Following a recommendation to move traffic distribution to a purpose built appliance for performance and stability gains, we made a number of observations when testing the implementation. Below are some of those together with points to consider in future implementations.
- Using TCP least connections per host. If a set of hosts are running a mix of different services a failure of one service could cause an overload of a different service. If a host has multiple services, A, B, C and there are multiple instances of that host 1, 2, 3, 4, then if a service goes down, e.g. service A goes down on host 2, TCP connections will be rebalanced between nodes. This can mean that service B and C on host 2 start receiving more traffic as service A has reduced the number of TCP connections. Depending on the number of instances it could mean that B and C on node 2 start receiving all traffic. This may not be a problem but should be considered in the testing of B and C. Options may be to change this to a least connections per service not host.

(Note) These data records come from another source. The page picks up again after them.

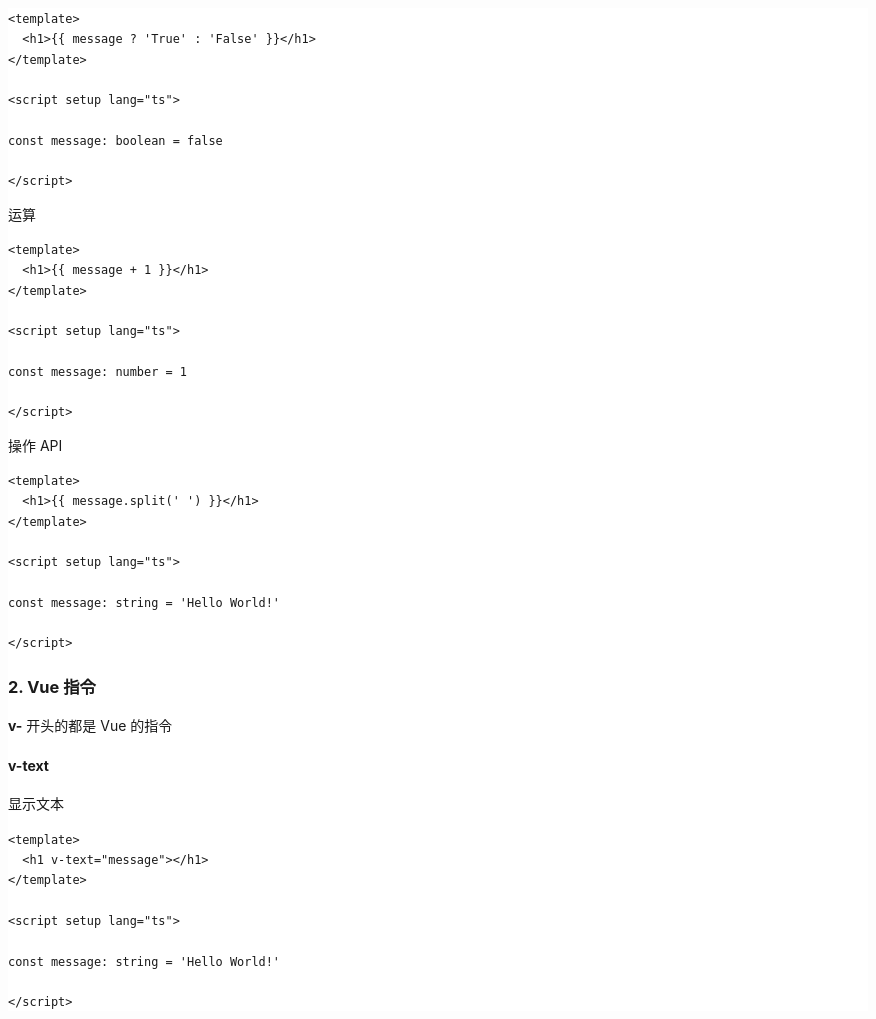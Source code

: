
 ```vue
<template>
  <h1>{{ message ? 'True' : 'False' }}</h1>
</template>

<script setup lang="ts">

const message: boolean = false

</script>
```

运算

```vue
<template>
  <h1>{{ message + 1 }}</h1>
</template>

<script setup lang="ts">

const message: number = 1

</script>
```

操作 API

```vue
<template>
  <h1>{{ message.split(' ') }}</h1>
</template>

<script setup lang="ts">

const message: string = 'Hello World!'

</script>
```

### 2. Vue 指令

**v-** 开头的都是 Vue 的指令

#### v-text

显示文本

```vue
<template>
  <h1 v-text="message"></h1>
</template>

<script setup lang="ts">

const message: string = 'Hello World!'

</script>
```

- Using DNS for site failover. If a set of services, A, B, C, all use the same DNS name, then if one service has a site outage, traffic for all services may swing over to the second site. Split out by DNS for each service, or allow cross site traffic in failure scenarios.
- Using a single service to detect site availability. If that service goes down it can impact traffic for all other services, and in the case of a total outage for that service it can stop traffic for all services, even if they are up and running.
- Custom header mapping. Setting and passing of headers correctly to downstream services. There can be potential for malformation and manipulation of these to bypass security controls.
- Failure detection. The time taken to detect and act on a failure can vary depending on the method of detection and action taken. Examples such as retry policies and DNS TTL can lead to longer than expected times before action is taken. It is a good idea to consider sequenced scenarios such as service failure, node failure, site failure, total failure, followed by their resumption to determine if time to detect is acceptable. In addition it is a good idea to test failure configurations under different load scenarios. consumer retry policies may also be a consideration.
- Client certificates. Similar to header mapping, make sure that extraction, validation or pass through of the certificate DN cannot be bypassed manipulated.
While these particular points may not apply to your own implementation, we hope our past experience provides some food for thought.